4 Discussion and Conclusion

This paper has identifies use cases for real-time data sharing in PL by investigating an industrial case study at AstraZeneca. Finding shows, PL systems should have access to data within a specific time farm to make the PL system effective and responsive. Otherwise, data might only have value for historical analysis and not for immediate use of other stakeholders such as production line units. Goods receiving, delivery to production lines, waste transportation, storing and retrieval from storages, transportation through elevators and updating ERP system will benefit most from sharing data in real-time. Findings of this case study reveals that two major issues exist in the case company. The first issue is lack of logistical data such as arrival time, shipments quantity, shipments location and transportation equipment position.
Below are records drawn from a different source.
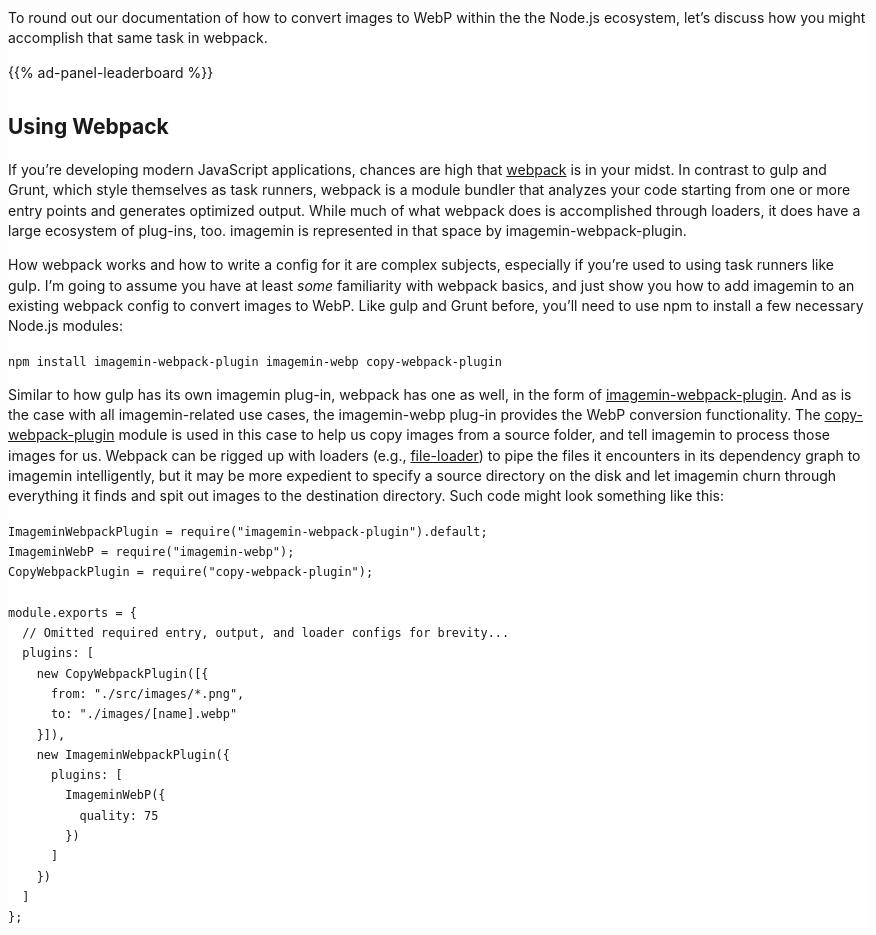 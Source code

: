 To round out our documentation of how to convert images to WebP within the the Node.js ecosystem, let’s discuss how you might accomplish that same task in webpack.

{{% ad-panel-leaderboard %}}

## Using Webpack

If you’re developing modern JavaScript applications, chances are high that [webpack](https://webpack.js.org/) is in your midst. In contrast to gulp and Grunt, which style themselves as task runners, webpack is a module bundler that analyzes your code starting from one or more entry points and generates optimized output. While much of what webpack does is accomplished through loaders, it does have a large ecosystem of plug-ins, too. imagemin is represented in that space by imagemin-webpack-plugin.

How webpack works and how to write a config for it are complex subjects, especially if you’re used to using task runners like gulp. I’m going to assume you have at least _some_ familiarity with webpack basics, and just show you how to add imagemin to an existing webpack config to convert images to WebP. Like gulp and Grunt before, you’ll need to use npm to install a few necessary Node.js modules:

<pre><code class="language-bash">npm install imagemin-webpack-plugin imagemin-webp copy-webpack-plugin
</code></pre>

Similar to how gulp has its own imagemin plug-in, webpack has one as well, in the form of [imagemin-webpack-plugin](https://github.com/Klathmon/imagemin-webpack-plugin). And as is the case with all imagemin-related use cases, the imagemin-webp plug-in provides the WebP conversion functionality. The [copy-webpack-plugin](https://github.com/webpack-contrib/copy-webpack-plugin) module is used in this case to help us copy images from a source folder, and tell imagemin to process those images for us. Webpack can be rigged up with loaders (e.g., [file-loader](https://github.com/webpack-contrib/file-loader)) to pipe the files it encounters in its dependency graph to imagemin intelligently, but it may be more expedient to specify a source directory on the disk and let imagemin churn through everything it finds and spit out images to the destination directory. Such code might look something like this:

<div class="break-out">

<pre><code class="language-javascript">ImageminWebpackPlugin = require("imagemin-webpack-plugin").default;
ImageminWebP = require("imagemin-webp");
CopyWebpackPlugin = require("copy-webpack-plugin");

module.exports = {
  // Omitted required entry, output, and loader configs for brevity...
  plugins: [
    new CopyWebpackPlugin([{
      from: "./src/images/*.png",
      to: "./images/[name].webp"
    }]),
    new ImageminWebpackPlugin({
      plugins: [
        ImageminWebP({
          quality: 75
        })
      ]
    })
  ]
};
</code></pre></div>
The second issue is the difficulty to retrieve the data such as difficulty in reading barcodes, difficulty to find storage address and difficulty to update the ERP system in several occasions. In order to deal with these issues, sharing data in real-time is demanded. At first, some of the processes need to be automated not only to facilitate real-time data sharing but also to increase effectivity and make the system less vulnerable against problems causes by human factors. Some automation suggestions are presented in Sect. 3. It should be noted that automation create some new requirements for data sharing which are discussed in the form of use cases in Sect. 3. Further research can focus on evaluating the results of real-time data sharing considering enabling technologies.